On 4/28/2011 1:30 AM, Andrzej Kozlowski wrote:
>
> ...
>> RJF said:
>> So the idea of a limit as x->x0  makes no sense if x0 is a member of some set of numbers, symbols, whatever.  Maybe the documentation for Limit should provide some information on this?
>>
>>
>
> AK said:
> Although these two compactifications are not compatible,

So you agree with me.
> there is no reason why they should be any more confusing to an informed user than the ability to add strings to numbers is.
Note, however,  that "string" and "number" are different types with 
different Heads.  ComplexInfinity and Infinity have the same Heads.
Neither of these infinities though, is NumberQ.  Which may sometimes be 
a good idea, depending.



>   In fact I once suggested that an options should be available for the user to decide which compatification he wants to use when taking limits etc,
Sounds plausible to me.
>   but now I think that this additional functionality would almost never be used and thus is not worth the effort.
I hardly ever use the emergency blinker in my car. Maybe I should have it removed.

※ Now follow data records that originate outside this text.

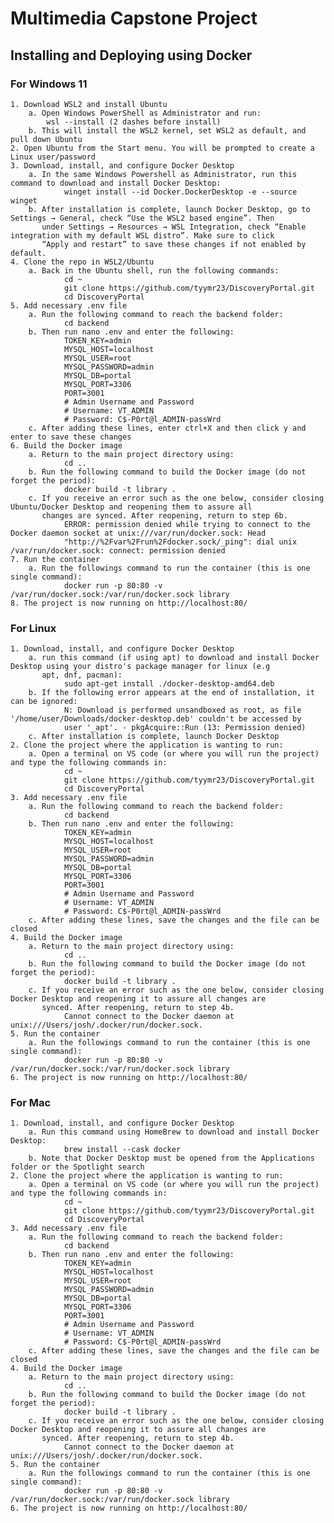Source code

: # Multimedia Capstone Project

## Installing and Deploying using Docker

### For Windows 11

    1. Download WSL2 and install Ubuntu
        a. Open Windows PowerShell as Administrator and run:
            wsl --install (2 dashes before install)
        b. This will install the WSL2 kernel, set WSL2 as default, and pull down Ubuntu
    2. Open Ubuntu from the Start menu. You will be prompted to create a Linux user/password
    3. Download, install, and configure Docker Desktop
        a. In the same Windows Powershell as Administrator, run this command to download and install Docker Desktop:
                winget install --id Docker.DockerDesktop -e --source winget
        b. After installation is complete, launch Docker Desktop, go to Settings → General, check “Use the WSL2 based engine”. Then
           under Settings → Resources → WSL Integration, check “Enable integration with my default WSL distro”. Make sure to click
           “Apply and restart” to save these changes if not enabled by default.
    4. Clone the repo in WSL2/Ubuntu
        a. Back in the Ubuntu shell, run the following commands:
                cd ~
                git clone https://github.com/tyymr23/DiscoveryPortal.git
                cd DiscoveryPortal
    5. Add necessary .env file
        a. Run the following command to reach the backend folder:
                cd backend
        b. Then run nano .env and enter the following:
                TOKEN_KEY=admin
                MYSQL_HOST=localhost
                MYSQL_USER=root
                MYSQL_PASSWORD=admin
                MYSQL_DB=portal
                MYSQL_PORT=3306
                PORT=3001
                # Admin Username and Password
                # Username: VT_ADMIN
                # Password: C$-P0rt@l_ADMIN-passWrd
        c. After adding these lines, enter ctrl+X and then click y and enter to save these changes
    6. Build the Docker image
        a. Return to the main project directory using:
                cd ..
        b. Run the following command to build the Docker image (do not forget the period):
                docker build -t library .
        c. If you receive an error such as the one below, consider closing Ubuntu/Docker Desktop and reopening them to assure all
           changes are synced. After reopening, return to step 6b.
                ERROR: permission denied while trying to connect to the Docker daemon socket at unix:///var/run/docker.sock: Head
                "http://%2Fvar%2Frun%2Fdocker.sock/_ping": dial unix /var/run/docker.sock: connect: permission denied
    7. Run the container
        a. Run the followings command to run the container (this is one single command):
                docker run -p 80:80 -v /var/run/docker.sock:/var/run/docker.sock library
    8. The project is now running on http://localhost:80/

### For Linux

    1. Download, install, and configure Docker Desktop
        a. run this command (if using apt) to download and install Docker Desktop using your distro's package manager for linux (e.g
           apt, dnf, pacman): 
                sudo apt-get install ./docker-desktop-amd64.deb
        b. If the following error appears at the end of installation, it can be ignored:
                N: Download is performed unsandboxed as root, as file '/home/user/Downloads/docker-desktop.deb' couldn't be accessed by
                user '_apt'. - pkgAcquire::Run (13: Permission denied)
        c. After installation is complete, launch Docker Desktop
    2. Clone the project where the application is wanting to run:
        a. Open a terminal on VS code (or where you will run the project) and type the following commands in:
                cd ~
                git clone https://github.com/tyymr23/DiscoveryPortal.git
                cd DiscoveryPortal
    3. Add necessary .env file
        a. Run the following command to reach the backend folder:
                cd backend
        b. Then run nano .env and enter the following:
                TOKEN_KEY=admin
                MYSQL_HOST=localhost
                MYSQL_USER=root
                MYSQL_PASSWORD=admin
                MYSQL_DB=portal
                MYSQL_PORT=3306
                PORT=3001
                # Admin Username and Password
                # Username: VT_ADMIN
                # Password: C$-P0rt@l_ADMIN-passWrd
        c. After adding these lines, save the changes and the file can be closed
    4. Build the Docker image
        a. Return to the main project directory using:
                cd ..
        b. Run the following command to build the Docker image (do not forget the period):
                docker build -t library .
        c. If you receive an error such as the one below, consider closing Docker Desktop and reopening it to assure all changes are
           synced. After reopening, return to step 4b.
                Cannot connect to the Docker daemon at unix:///Users/josh/.docker/run/docker.sock.
    5. Run the container
        a. Run the followings command to run the container (this is one single command):
                docker run -p 80:80 -v /var/run/docker.sock:/var/run/docker.sock library
    6. The project is now running on http://localhost:80/

### For Mac

    1. Download, install, and configure Docker Desktop
        a. Run this command using HomeBrew to download and install Docker Desktop: 
                brew install --cask docker
        b. Note that Docker Desktop must be opened from the Applications folder or the Spotlight search
    2. Clone the project where the application is wanting to run:
        a. Open a terminal on VS code (or where you will run the project) and type the following commands in:
                cd ~
                git clone https://github.com/tyymr23/DiscoveryPortal.git
                cd DiscoveryPortal
    3. Add necessary .env file
        a. Run the following command to reach the backend folder:
                cd backend
        b. Then run nano .env and enter the following:
                TOKEN_KEY=admin
                MYSQL_HOST=localhost
                MYSQL_USER=root
                MYSQL_PASSWORD=admin
                MYSQL_DB=portal
                MYSQL_PORT=3306
                PORT=3001
                # Admin Username and Password
                # Username: VT_ADMIN
                # Password: C$-P0rt@l_ADMIN-passWrd
        c. After adding these lines, save the changes and the file can be closed
    4. Build the Docker image
        a. Return to the main project directory using:
                cd ..
        b. Run the following command to build the Docker image (do not forget the period):
                docker build -t library .
        c. If you receive an error such as the one below, consider closing Docker Desktop and reopening it to assure all changes are
           synced. After reopening, return to step 4b.
                Cannot connect to the Docker daemon at unix:///Users/josh/.docker/run/docker.sock.
    5. Run the container
        a. Run the followings command to run the container (this is one single command):
                docker run -p 80:80 -v /var/run/docker.sock:/var/run/docker.sock library
    6. The project is now running on http://localhost:80/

>   In my opinion things work pretty well as there are now (barring bugs and user ignorance, both of which are fundamental "facts of life").
There is no way to legislate against ignorance.  But to require the user 
to check something that the system could check is to say, in effect, we 
could make Mathematica do mathematics correctly, but we will settle for 
it doing mathematics "pretty well" and in particular, sometimes wrong.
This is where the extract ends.